I suggest either getting a sandbox; you can get one by contacting your salesforce support rep. They’re an extra charge but I believe they’re worth it. As you can copy all your customization to it and then work with the fields you have in your production instance. Check it out here.

If you don’t have the money for this you can get a free developer account by joining the developer network.

Well that’s it for today but this should get you on the road to being a formula master :)

Validation Rule formulas: Part 1

With the upcoming Winter’07 release of salesforce there is one of my favourite new features being added. However it comes at a price, that price being the fact that you have to write formulas. The feature I’m talking about is Validation Rules these allow admins to specify formulas which limit what a user can enter into a field in salesforce.

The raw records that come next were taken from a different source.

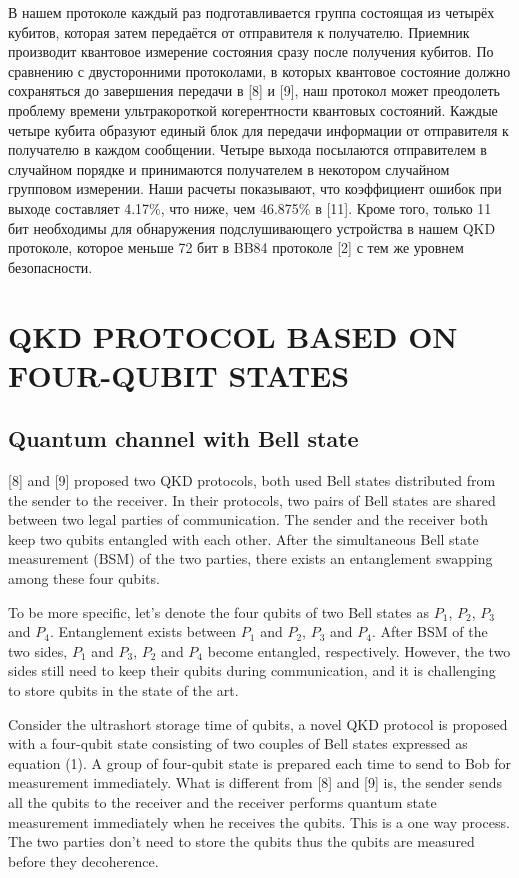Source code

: \documentclass[a4paper,11pt]{article}
\begin{document}
В нашем протоколе каждый раз подготавливается группа состоящая из четырёх кубитов, которая затем передаётся от отправителя к получателю. Приемник производит квантовое измерение состояния сразу после получения кубитов. По сравнению с двусторонними протоколами, в которых квантовое состояние должно сохраняться до завершения передачи в [8] и [9], наш протокол может преодолеть проблему времени ультракороткой когерентности квантовых состояний. Каждые четыре кубита образуют единый блок для передачи информации от отправителя к получателю в каждом сообщении. Четыре выхода посылаются отправителем в случайном порядке и принимаются получателем в некотором случайном групповом измерении. Наши расчеты показывают, что коэффициент ошибок при выходе составляет 4.17\%, что ниже, чем 46.875\% в [11]. Кроме того, только 11 бит необходимы для обнаружения подслушивающего устройства в нашем QKD протоколе, которое меньше 72 бит в BB84 протоколе [2] с тем же уровнем безопасности.
\section{QKD PROTOCOL BASED ON FOUR-QUBIT STATES}

\subsection{Quantum channel with Bell state}

[8] and [9] proposed two QKD protocols, both used Bell states distributed from the sender to the receiver. In their protocols, two pairs of Bell states are shared between two legal parties of communication. The sender and the receiver both keep two qubits entangled with each other. After the simultaneous Bell state measurement (BSM) of the two parties, there exists an entanglement swapping among these four qubits.

To be more specific, let’s denote the four qubits of two Bell states as $P_1$, $P_2$, $P_3$ and $P_4$. Entanglement exists between $P_1$ and $P_2$, $P_3$ and $P_4$. After BSM of the two sides, $P_1$ and $P_3$, $P_2$ and $P_4$ become entangled, respectively. However, the two sides still need to keep their qubits during communication, and it is challenging to store qubits in the state of the art.

Consider the ultrashort storage time of qubits, a novel QKD protocol is proposed with a four-qubit state consisting of two couples of Bell states expressed as equation (1). A group of four-qubit state is prepared each time to send to Bob for measurement immediately. What is different from [8] and [9]
is, the sender sends all the qubits to the receiver and the receiver performs quantum state measurement immediately when he receives the qubits. This is a one way process. The two parties don’t need to store the qubits thus the qubits are measured before they decoherence.
\end{document}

This useful feature also allows admins to specify a custom error message and also where they would like the error to appear. At the top of the screen or at the field itself.
The final useful thing to know about this feature is the order in which it is applied in salesforce along with workflow because this can be exploited to give your users messages. The order is as follows:

  1. Salesforce Standard Validation (email address in correct format)
  2. Custom Validation Rules
  3. Workflow is fired (emails sent, fields updated, etc..)

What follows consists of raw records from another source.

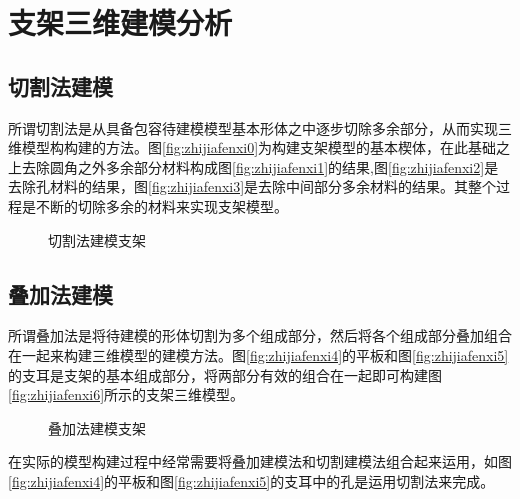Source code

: \section{支架三维建模分析}

\subsection{切割法建模}
所谓切割法是从具备包容待建模模型基本形体之中逐步切除多余部分，从而实现三维模型构构建的方法。图\ref{fig:zhijiafenxi0}为构建支架模型的基本楔体，在此基础之上去除圆角之外多余部分材料构成图\ref{fig:zhijiafenxi1}的结果,图\ref{fig:zhijiafenxi2}是去除孔材料的结果，图\ref{fig:zhijiafenxi3}是去除中间部分多余材料的结果。其整个过程是不断的切除多余的材料来实现支架模型。

\begin{figure}[htbp]
\centering
{}\hspace{20pt}
\hspace{20pt}
\hspace{20pt}
\caption{切割法建模支架}
\end{figure}

\subsection{叠加法建模}

所谓叠加法是将待建模的形体切割为多个组成部分，然后将各个组成部分叠加组合在一起来构建三维模型的建模方法。图\ref{fig:zhijiafenxi4}的平板和图\ref{fig:zhijiafenxi5}的支耳是支架的基本组成部分，将两部分有效的组合在一起即可构建图\ref{fig:zhijiafenxi6}所示的支架三维模型。

\begin{figure}[htbp]
\centering
{}\hspace{20pt}
\hspace{20pt}
\caption{叠加法建模支架}
\end{figure}

在实际的模型构建过程中经常需要将叠加建模法和切割建模法组合起来运用，如图\ref{fig:zhijiafenxi4}的平板和图\ref{fig:zhijiafenxi5}的支耳中的孔是运用切割法来完成。

\endinput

The formulas you have to write for validation rules are quite specific. I’ll be writing a short guide over the next while on writing formulas for Validation rules.

While writing validation rule formula you are writing for the error meaning if your formula returns a true value the error will appear. Its best to use bolean formulas to do this. Don’t use the IF function as it returns a value not a true or false value.

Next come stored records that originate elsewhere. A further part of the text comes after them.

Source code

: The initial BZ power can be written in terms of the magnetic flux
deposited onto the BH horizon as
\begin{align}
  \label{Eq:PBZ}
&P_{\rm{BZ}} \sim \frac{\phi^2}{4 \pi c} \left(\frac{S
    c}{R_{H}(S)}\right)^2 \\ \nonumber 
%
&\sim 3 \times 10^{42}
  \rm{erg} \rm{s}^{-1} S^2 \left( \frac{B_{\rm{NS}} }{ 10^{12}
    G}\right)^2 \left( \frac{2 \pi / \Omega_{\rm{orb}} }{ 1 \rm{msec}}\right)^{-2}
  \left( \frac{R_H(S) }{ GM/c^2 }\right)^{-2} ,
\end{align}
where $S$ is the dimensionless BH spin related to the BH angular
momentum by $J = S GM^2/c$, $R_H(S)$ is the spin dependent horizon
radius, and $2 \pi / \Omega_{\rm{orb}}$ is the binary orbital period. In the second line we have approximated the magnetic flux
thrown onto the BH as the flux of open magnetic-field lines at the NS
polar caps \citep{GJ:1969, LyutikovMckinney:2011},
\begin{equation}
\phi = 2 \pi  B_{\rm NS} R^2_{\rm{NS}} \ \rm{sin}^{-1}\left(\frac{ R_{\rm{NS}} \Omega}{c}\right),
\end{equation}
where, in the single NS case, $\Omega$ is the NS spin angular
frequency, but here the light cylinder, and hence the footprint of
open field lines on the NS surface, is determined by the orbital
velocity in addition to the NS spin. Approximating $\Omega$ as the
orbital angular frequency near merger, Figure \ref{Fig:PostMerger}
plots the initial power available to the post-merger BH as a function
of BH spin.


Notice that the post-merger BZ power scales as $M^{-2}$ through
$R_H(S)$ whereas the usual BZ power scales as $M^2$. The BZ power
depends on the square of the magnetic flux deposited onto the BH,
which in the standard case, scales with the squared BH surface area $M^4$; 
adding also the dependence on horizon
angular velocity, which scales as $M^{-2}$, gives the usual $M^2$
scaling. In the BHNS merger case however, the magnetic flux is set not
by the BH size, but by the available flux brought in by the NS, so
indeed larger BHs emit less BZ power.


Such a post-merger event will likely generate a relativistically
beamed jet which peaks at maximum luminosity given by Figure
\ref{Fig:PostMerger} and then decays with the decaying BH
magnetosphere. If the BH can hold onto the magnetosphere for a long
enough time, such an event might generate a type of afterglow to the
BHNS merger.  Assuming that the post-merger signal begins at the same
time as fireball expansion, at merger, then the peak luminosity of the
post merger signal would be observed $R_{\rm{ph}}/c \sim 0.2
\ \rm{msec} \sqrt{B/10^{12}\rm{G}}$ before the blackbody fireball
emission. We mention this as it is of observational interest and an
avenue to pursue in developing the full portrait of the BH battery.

Here is an example of a formula written to force users to enter a valid state code for the US.

AND ( OR(BillingCountry = "US", BillingCountry="USA", LEN(BillingCountry)=0), OR( LEN(BillingState) < 2, NOT( CONTAINS("AL:AK:AZ:AR:CA:CO:CT:DE:DC:FL:GA:HI:ID:" & "IL:IN:IA:KS:KY:LA:ME:MD:MA:MI:MN:MS:MO:MT:NE:NV:NH:" & "NJ:NM:NY:NC:ND:OH:OK:OR:PA:RI:SC:SD:TN:TX:UT:VT:VA:" & "WA:WV:WI:WY", BillingState) )))

NOTE: I've added in the concatenations to make this more readable these are not essential but won't effect the formula itself. I'll leave it at that for today and I'll keep adding more and more as I go along.